Refining locomotory style in the fossil record through use of 3D Geometric Morphometrics and muscle attachment sites in the fossil species Australopithecus afarensis

Determining muscular anatomy for fossil species can be problematic. Whilst bony material does fossilise, the soft tissue elements are rarely, if ever, preserved to any useful degree and so determination of musculature is often speculative. This has meant that the exact movements of fossil species can be difficult to determine. A prime example of this problem can be seen can be seen in the controversy surrounding the locomotion of Australopithecus afarensis. It has been debated as to whether this fossil species walked in a way similar to modern humans (a striding biped), in a bent-hip-bent-knee style, or in some other novel way.

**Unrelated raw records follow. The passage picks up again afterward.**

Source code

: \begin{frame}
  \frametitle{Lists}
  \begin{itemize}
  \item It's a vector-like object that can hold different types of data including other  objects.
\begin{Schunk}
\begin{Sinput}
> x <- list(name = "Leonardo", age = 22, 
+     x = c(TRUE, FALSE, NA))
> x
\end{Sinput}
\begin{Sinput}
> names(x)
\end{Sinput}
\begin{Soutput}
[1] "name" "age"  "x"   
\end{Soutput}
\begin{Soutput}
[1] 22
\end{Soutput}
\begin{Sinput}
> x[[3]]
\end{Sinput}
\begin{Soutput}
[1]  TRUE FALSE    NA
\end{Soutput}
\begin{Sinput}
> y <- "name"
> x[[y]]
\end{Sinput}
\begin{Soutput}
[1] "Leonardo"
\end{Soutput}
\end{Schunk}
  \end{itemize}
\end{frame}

Until relatively recently, it has not been possible to determine the way in which a hypothetical muscular system may have behaved. However, with recent advances in computing, computer modelling of locomotory behaviour has been made possible.

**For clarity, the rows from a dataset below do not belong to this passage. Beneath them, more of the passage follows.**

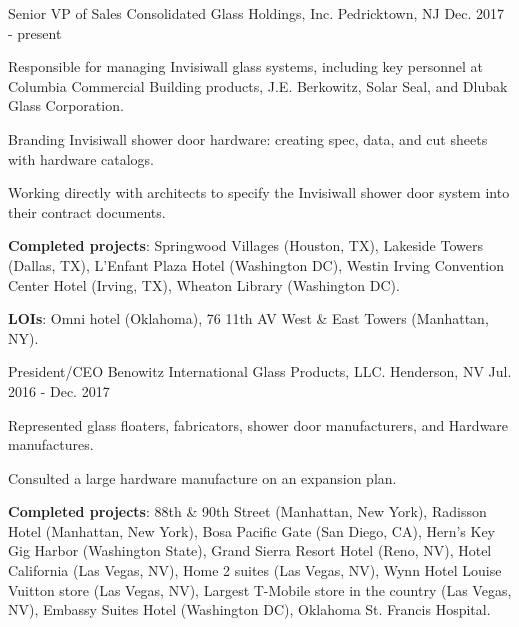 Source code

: 


\begin{cventries}

\cventry
{Senior VP of Sales} %
{Consolidated Glass Holdings, Inc.} %
{Pedricktown, NJ} %
{Dec. 2017 - present} %
{ %
\begin{cvitems}
\item{Responsible for managing Invisiwall glass systems, including key personnel at Columbia Commercial Building products, J.E. Berkowitz, Solar Seal, and Dlubak Glass Corporation. }
\item{Branding Invisiwall shower door hardware: creating spec, data, and cut sheets with hardware catalogs.}
\item{Working directly with architects to specify the Invisiwall shower door system into their contract documents.}
\item{\textbf{Completed projects}}: Springwood Villages (Houston, TX), Lakeside Towers (Dallas, TX), L'Enfant Plaza Hotel (Washington DC), Westin Irving Convention Center Hotel (Irving, TX), Wheaton Library (Washington DC).
\item{\textbf{LOIs}}: Omni hotel (Oklahoma), 76 11th AV West \& East Towers (Manhattan, NY).
\end{cvitems}
}

\cventry
{President/CEO} %
{Benowitz International Glass Products, LLC. } %
{Henderson, NV} %
{Jul. 2016 - Dec. 2017} %
{ %
\begin{cvitems}
\item{Represented glass floaters, fabricators, shower door manufacturers, and Hardware manufactures.}
\item{Consulted a large hardware manufacture on an expansion plan.}
\item{\textbf{Completed projects}: 88th \& 90th Street (Manhattan, New York), Radisson Hotel (Manhattan, New York), Bosa Pacific Gate (San Diego, CA), Hern's Key Gig Harbor (Washington State), Grand Sierra Resort Hotel (Reno, NV), Hotel California (Las Vegas, NV), Home 2 suites (Las Vegas, NV), Wynn Hotel Louise Vuitton store (Las Vegas, NV), Largest T-Mobile store in the country (Las Vegas, NV), Embassy Suites Hotel (Washington DC), Oklahoma St. Francis Hospital.}
\end{cvitems}
}


\end{cventries}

This study used Geometric Morphometric study of the sacrum, Os Coxa, femur and tibia to determine how similar the shape of these bones were between the fossil specimen A.L. 288-1 (Australopithecus afarensis) and extant apes, including Pan paniscus, Pan troglodytes, Gorilla sp., Pongo pygmaeus and Homo sapiens.

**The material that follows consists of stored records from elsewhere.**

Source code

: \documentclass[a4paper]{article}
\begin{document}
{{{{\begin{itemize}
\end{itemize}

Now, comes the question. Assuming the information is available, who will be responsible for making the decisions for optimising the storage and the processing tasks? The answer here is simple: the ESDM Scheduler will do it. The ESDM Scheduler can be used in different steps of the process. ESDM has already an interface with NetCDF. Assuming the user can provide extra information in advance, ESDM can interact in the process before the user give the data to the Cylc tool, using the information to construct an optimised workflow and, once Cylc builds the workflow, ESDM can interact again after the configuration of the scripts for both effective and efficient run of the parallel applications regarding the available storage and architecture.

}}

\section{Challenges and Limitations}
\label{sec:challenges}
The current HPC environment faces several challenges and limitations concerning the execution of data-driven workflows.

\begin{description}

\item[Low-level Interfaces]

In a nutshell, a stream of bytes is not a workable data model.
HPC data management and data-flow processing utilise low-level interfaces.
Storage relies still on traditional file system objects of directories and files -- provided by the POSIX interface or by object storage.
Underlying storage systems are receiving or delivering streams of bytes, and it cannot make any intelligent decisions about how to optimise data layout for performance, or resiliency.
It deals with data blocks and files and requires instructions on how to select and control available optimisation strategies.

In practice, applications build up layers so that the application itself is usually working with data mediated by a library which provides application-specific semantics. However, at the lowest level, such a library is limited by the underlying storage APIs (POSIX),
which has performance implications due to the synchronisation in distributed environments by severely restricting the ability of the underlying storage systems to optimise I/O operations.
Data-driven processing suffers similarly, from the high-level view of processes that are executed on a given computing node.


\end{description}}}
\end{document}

Where there was similarity in the shape of the bones, it was hypothesized that there was similarity in the attached musculature, as the species in question are closely related. This was then used to determine a theoretical musculature for the lower limb of Australopithecus afarensis. The properties of individual muscles for Australopithecus afarensis were extrapolated from the properties of the muscles of the species with the most closely shaped area of bone in the extant species, resulting in a muscular pattern most similar to modern humans at the hip, and then increasing in ‘ape-like’ properties distally to the knee and ankle.
This theorised musculature was then input into the forward dynamic modelling program, GaitSym, to establish whether such a muscular configuration would result in a locomotory pattern that conformed to an existing theory or to one that had not yet been proposed. The model proposed unfortunately travelled backwards, likely due to the constraints of the modelling program, however he method of this motion indicated a bipedal ‘shuffle’ as proposed by Hunt (1994).